**EXERCISE OBJECTIVE**
From the records below, transcribe only the lines running from the one with "# IP 地理定位的恐怖之处以及如何保护自己免受其害" through the one with "现在你可能想知道为什么我应该使用 VPN 服务？如果你认为星巴克的无线网络可以安全地使用你的个人信息登录网站，那么你可能需要一个". Keep both of those end lines.

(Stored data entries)
-*-
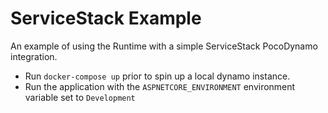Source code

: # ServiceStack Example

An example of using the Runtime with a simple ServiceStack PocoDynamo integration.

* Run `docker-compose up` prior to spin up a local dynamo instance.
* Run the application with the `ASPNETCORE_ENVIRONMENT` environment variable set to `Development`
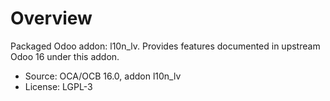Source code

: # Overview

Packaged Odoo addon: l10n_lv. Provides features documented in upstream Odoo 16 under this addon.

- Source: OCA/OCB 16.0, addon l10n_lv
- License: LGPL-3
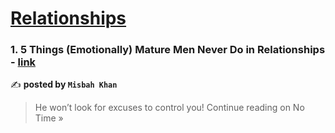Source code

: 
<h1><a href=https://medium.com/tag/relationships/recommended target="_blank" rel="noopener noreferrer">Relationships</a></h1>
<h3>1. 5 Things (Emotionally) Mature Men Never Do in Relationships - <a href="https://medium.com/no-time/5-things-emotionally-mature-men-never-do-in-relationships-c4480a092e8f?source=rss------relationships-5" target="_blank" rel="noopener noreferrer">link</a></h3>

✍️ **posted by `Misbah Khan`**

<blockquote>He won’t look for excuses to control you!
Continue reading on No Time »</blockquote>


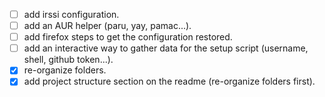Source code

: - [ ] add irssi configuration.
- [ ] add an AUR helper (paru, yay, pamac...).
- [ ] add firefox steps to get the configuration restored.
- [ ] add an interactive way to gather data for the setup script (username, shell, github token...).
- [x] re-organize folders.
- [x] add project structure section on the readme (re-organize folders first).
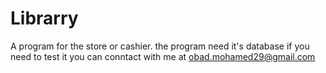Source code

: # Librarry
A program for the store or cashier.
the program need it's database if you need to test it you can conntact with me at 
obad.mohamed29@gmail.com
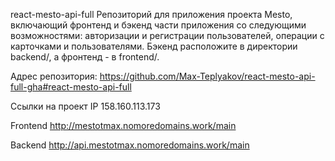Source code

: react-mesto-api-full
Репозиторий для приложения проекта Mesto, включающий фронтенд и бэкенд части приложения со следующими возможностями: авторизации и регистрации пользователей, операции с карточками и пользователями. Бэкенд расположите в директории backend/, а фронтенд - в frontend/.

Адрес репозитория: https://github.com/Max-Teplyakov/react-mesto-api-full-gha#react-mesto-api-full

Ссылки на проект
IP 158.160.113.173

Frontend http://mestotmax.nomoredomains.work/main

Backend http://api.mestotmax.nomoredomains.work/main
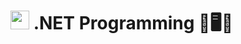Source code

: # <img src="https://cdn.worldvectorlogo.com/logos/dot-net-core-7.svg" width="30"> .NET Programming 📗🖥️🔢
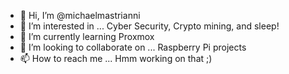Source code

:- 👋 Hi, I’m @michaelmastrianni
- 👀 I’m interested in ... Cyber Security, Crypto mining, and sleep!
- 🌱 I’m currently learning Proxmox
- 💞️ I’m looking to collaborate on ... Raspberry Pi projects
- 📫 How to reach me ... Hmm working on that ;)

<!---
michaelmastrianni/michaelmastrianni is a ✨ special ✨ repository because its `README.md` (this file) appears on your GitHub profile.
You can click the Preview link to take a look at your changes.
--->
-*-
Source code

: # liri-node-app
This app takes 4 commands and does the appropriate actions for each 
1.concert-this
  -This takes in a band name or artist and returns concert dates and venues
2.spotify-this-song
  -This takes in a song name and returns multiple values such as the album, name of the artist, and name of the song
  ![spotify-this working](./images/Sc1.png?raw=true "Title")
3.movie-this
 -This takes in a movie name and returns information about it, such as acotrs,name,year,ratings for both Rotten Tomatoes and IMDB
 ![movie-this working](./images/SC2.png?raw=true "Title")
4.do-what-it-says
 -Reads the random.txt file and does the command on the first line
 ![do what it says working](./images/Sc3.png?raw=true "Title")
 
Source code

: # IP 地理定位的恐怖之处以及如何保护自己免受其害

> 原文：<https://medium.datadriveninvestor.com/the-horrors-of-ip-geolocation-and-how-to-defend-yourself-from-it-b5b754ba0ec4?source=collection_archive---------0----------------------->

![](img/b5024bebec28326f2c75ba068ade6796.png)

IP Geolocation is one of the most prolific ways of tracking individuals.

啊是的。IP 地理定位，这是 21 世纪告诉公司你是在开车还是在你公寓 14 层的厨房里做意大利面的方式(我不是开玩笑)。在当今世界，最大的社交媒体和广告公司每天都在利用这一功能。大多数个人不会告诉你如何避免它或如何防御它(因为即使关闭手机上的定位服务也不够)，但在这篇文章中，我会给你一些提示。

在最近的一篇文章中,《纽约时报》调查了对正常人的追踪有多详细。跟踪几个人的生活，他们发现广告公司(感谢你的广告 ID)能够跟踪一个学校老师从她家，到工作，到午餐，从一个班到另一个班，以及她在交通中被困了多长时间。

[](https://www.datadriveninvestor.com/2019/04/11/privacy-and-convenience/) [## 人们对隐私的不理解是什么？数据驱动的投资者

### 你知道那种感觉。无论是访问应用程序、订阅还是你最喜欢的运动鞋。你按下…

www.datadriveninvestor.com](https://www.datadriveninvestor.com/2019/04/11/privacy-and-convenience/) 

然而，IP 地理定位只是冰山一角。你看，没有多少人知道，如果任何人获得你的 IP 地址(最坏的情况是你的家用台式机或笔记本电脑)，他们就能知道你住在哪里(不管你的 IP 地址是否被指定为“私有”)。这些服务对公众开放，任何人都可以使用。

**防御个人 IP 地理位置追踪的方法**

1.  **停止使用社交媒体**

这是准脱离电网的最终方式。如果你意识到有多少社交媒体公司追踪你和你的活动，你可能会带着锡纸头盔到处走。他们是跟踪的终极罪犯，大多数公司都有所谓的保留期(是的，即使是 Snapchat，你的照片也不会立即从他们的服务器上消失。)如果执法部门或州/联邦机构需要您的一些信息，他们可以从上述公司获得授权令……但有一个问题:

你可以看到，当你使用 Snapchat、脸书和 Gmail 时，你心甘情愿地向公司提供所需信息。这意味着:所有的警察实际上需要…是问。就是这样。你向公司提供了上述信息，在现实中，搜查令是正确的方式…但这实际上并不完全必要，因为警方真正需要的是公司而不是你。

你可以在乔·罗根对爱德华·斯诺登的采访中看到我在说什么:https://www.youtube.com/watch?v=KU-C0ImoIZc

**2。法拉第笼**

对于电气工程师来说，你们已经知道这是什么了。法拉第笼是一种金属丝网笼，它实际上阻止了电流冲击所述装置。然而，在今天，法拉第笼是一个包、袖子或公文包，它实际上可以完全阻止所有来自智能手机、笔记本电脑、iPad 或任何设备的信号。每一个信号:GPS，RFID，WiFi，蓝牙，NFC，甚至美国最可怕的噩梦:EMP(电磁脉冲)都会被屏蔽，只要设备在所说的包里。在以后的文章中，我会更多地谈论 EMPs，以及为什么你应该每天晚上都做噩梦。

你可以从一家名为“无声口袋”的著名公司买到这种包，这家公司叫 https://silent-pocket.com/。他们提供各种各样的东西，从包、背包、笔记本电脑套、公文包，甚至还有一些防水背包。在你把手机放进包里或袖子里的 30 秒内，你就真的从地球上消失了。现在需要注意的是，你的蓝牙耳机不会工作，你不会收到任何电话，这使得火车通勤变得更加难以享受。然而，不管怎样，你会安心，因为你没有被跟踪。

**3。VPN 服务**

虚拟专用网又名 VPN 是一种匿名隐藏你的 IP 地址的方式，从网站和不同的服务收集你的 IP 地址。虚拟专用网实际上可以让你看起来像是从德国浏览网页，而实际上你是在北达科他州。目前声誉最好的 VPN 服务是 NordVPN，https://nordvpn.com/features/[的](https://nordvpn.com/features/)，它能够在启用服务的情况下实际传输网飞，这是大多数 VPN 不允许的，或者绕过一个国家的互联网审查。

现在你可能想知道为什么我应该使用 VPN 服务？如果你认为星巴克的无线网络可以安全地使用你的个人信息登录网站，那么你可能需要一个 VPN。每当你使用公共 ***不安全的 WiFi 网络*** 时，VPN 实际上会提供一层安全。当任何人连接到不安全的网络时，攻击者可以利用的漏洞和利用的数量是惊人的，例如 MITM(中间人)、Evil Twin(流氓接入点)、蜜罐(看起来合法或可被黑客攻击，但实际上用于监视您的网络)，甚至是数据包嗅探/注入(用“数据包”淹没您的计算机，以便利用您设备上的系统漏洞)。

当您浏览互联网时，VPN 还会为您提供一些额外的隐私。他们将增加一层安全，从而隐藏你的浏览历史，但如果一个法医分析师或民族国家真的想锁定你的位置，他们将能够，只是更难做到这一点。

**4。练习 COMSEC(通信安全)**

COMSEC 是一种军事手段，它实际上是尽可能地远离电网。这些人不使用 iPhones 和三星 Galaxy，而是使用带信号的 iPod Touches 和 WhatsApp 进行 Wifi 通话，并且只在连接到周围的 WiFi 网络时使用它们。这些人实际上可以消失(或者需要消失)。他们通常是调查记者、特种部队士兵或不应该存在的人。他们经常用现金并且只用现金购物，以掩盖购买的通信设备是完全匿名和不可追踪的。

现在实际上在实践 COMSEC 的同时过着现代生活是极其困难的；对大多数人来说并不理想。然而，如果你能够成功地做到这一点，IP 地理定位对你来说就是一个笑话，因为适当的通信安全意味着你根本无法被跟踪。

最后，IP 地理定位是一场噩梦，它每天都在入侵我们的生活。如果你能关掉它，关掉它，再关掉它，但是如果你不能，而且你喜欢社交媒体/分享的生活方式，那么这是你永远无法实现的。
-*-
**SOLUTION TO THIS EXERCISE**
: # IP 地理定位的恐怖之处以及如何保护自己免受其害

> 原文：<https://medium.datadriveninvestor.com/the-horrors-of-ip-geolocation-and-how-to-defend-yourself-from-it-b5b754ba0ec4?source=collection_archive---------0----------------------->

![](img/b5024bebec28326f2c75ba068ade6796.png)

IP Geolocation is one of the most prolific ways of tracking individuals.

啊是的。IP 地理定位，这是 21 世纪告诉公司你是在开车还是在你公寓 14 层的厨房里做意大利面的方式(我不是开玩笑)。在当今世界，最大的社交媒体和广告公司每天都在利用这一功能。大多数个人不会告诉你如何避免它或如何防御它(因为即使关闭手机上的定位服务也不够)，但在这篇文章中，我会给你一些提示。

在最近的一篇文章中,《纽约时报》调查了对正常人的追踪有多详细。跟踪几个人的生活，他们发现广告公司(感谢你的广告 ID)能够跟踪一个学校老师从她家，到工作，到午餐，从一个班到另一个班，以及她在交通中被困了多长时间。

[](https://www.datadriveninvestor.com/2019/04/11/privacy-and-convenience/) [## 人们对隐私的不理解是什么？数据驱动的投资者

### 你知道那种感觉。无论是访问应用程序、订阅还是你最喜欢的运动鞋。你按下…

www.datadriveninvestor.com](https://www.datadriveninvestor.com/2019/04/11/privacy-and-convenience/) 

然而，IP 地理定位只是冰山一角。你看，没有多少人知道，如果任何人获得你的 IP 地址(最坏的情况是你的家用台式机或笔记本电脑)，他们就能知道你住在哪里(不管你的 IP 地址是否被指定为“私有”)。这些服务对公众开放，任何人都可以使用。

**防御个人 IP 地理位置追踪的方法**

1.  **停止使用社交媒体**

这是准脱离电网的最终方式。如果你意识到有多少社交媒体公司追踪你和你的活动，你可能会带着锡纸头盔到处走。他们是跟踪的终极罪犯，大多数公司都有所谓的保留期(是的，即使是 Snapchat，你的照片也不会立即从他们的服务器上消失。)如果执法部门或州/联邦机构需要您的一些信息，他们可以从上述公司获得授权令……但有一个问题:

你可以看到，当你使用 Snapchat、脸书和 Gmail 时，你心甘情愿地向公司提供所需信息。这意味着:所有的警察实际上需要…是问。就是这样。你向公司提供了上述信息，在现实中，搜查令是正确的方式…但这实际上并不完全必要，因为警方真正需要的是公司而不是你。

你可以在乔·罗根对爱德华·斯诺登的采访中看到我在说什么:https://www.youtube.com/watch?v=KU-C0ImoIZc

**2。法拉第笼**

对于电气工程师来说，你们已经知道这是什么了。法拉第笼是一种金属丝网笼，它实际上阻止了电流冲击所述装置。然而，在今天，法拉第笼是一个包、袖子或公文包，它实际上可以完全阻止所有来自智能手机、笔记本电脑、iPad 或任何设备的信号。每一个信号:GPS，RFID，WiFi，蓝牙，NFC，甚至美国最可怕的噩梦:EMP(电磁脉冲)都会被屏蔽，只要设备在所说的包里。在以后的文章中，我会更多地谈论 EMPs，以及为什么你应该每天晚上都做噩梦。

你可以从一家名为“无声口袋”的著名公司买到这种包，这家公司叫 https://silent-pocket.com/。他们提供各种各样的东西，从包、背包、笔记本电脑套、公文包，甚至还有一些防水背包。在你把手机放进包里或袖子里的 30 秒内，你就真的从地球上消失了。现在需要注意的是，你的蓝牙耳机不会工作，你不会收到任何电话，这使得火车通勤变得更加难以享受。然而，不管怎样，你会安心，因为你没有被跟踪。

**3。VPN 服务**

虚拟专用网又名 VPN 是一种匿名隐藏你的 IP 地址的方式，从网站和不同的服务收集你的 IP 地址。虚拟专用网实际上可以让你看起来像是从德国浏览网页，而实际上你是在北达科他州。目前声誉最好的 VPN 服务是 NordVPN，https://nordvpn.com/features/[的](https://nordvpn.com/features/)，它能够在启用服务的情况下实际传输网飞，这是大多数 VPN 不允许的，或者绕过一个国家的互联网审查。

现在你可能想知道为什么我应该使用 VPN 服务？如果你认为星巴克的无线网络可以安全地使用你的个人信息登录网站，那么你可能需要一个 VPN。每当你使用公共 ***不安全的 WiFi 网络*** 时，VPN 实际上会提供一层安全。当任何人连接到不安全的网络时，攻击者可以利用的漏洞和利用的数量是惊人的，例如 MITM(中间人)、Evil Twin(流氓接入点)、蜜罐(看起来合法或可被黑客攻击，但实际上用于监视您的网络)，甚至是数据包嗅探/注入(用“数据包”淹没您的计算机，以便利用您设备上的系统漏洞)。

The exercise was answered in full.